Companies latch onto 'managed care' as a means of trimming expenses

Health-care costs pose a difficult internal issue for companies. Don't control them and costs rise astronomically. Control them and employees start complaining about cutbacks."The only thing worse than no managed care is bad managed care," says Michael Cadger, a principal with A. Foster Higgins & Co. In 1989, health-care cutbacks were a major issue in 78 percent of all strike activity - four times higher than the proportion in 1986, according to the Service Employees International Union. Several companies have moved to put a lid on rising costs through "managed care." Under this scheme, employers create a network of hospitals and doctors that discounts prices in return for a steady stream of patients. Often an insurance company sets up the network and monitors the costs. Caterpillar Inc., Allied-Signal Inc., Southwestern Bell, and First Interstate Bancorp have all instituted such programs. After failing to cut health-care benefits at the bargaining table, AT&T created a union-inspired managed care program. One of the most aggressive cost-cutters is Southern California Edison Company, which restructured its health-care program in 1989. It negotiated lower prices with 7,500 physicians and 85 hospitals.

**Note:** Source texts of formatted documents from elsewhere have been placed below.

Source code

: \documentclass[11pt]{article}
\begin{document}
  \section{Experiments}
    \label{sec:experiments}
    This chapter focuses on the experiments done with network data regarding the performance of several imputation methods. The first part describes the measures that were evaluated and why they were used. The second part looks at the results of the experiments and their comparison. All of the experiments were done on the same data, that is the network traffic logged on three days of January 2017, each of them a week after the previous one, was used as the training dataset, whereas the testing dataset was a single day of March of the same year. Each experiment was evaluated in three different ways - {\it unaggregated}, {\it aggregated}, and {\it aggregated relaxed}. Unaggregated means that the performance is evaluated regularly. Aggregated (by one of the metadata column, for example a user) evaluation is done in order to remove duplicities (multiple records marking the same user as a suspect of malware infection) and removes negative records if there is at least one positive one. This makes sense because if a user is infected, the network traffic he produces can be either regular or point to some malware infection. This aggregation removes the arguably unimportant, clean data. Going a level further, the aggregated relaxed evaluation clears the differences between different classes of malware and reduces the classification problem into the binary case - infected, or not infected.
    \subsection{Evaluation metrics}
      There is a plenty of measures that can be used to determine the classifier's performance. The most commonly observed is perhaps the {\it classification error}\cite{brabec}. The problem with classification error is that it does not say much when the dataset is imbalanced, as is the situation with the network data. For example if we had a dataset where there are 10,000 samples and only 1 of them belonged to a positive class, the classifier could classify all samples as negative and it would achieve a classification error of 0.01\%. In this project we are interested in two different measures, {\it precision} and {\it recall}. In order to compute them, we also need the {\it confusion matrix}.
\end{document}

It pays 90 percent of the medical bill for employees who use the network, and only 70 percent for those who don't. (The company used to pay all the costs.) It reviews the procedures doctors perform on their employees, paying only what it deems are the actual costs. It also rewards workers who participate in "wellness" programs. The company also runs its own pharmacy, clinics, and first-aid stations. "Large corporations in America need to take responsibility for managing their health-care costs versus administering their health-care benefits," says Jacque Sokolov, the utility's vice president and medical director. Still, individual company actions can't substitute for national reform, Dr. Sokolov says. "It's akin to year after year building better and better sandbags to protect your house. The reality is that you need to have fundamental flood control."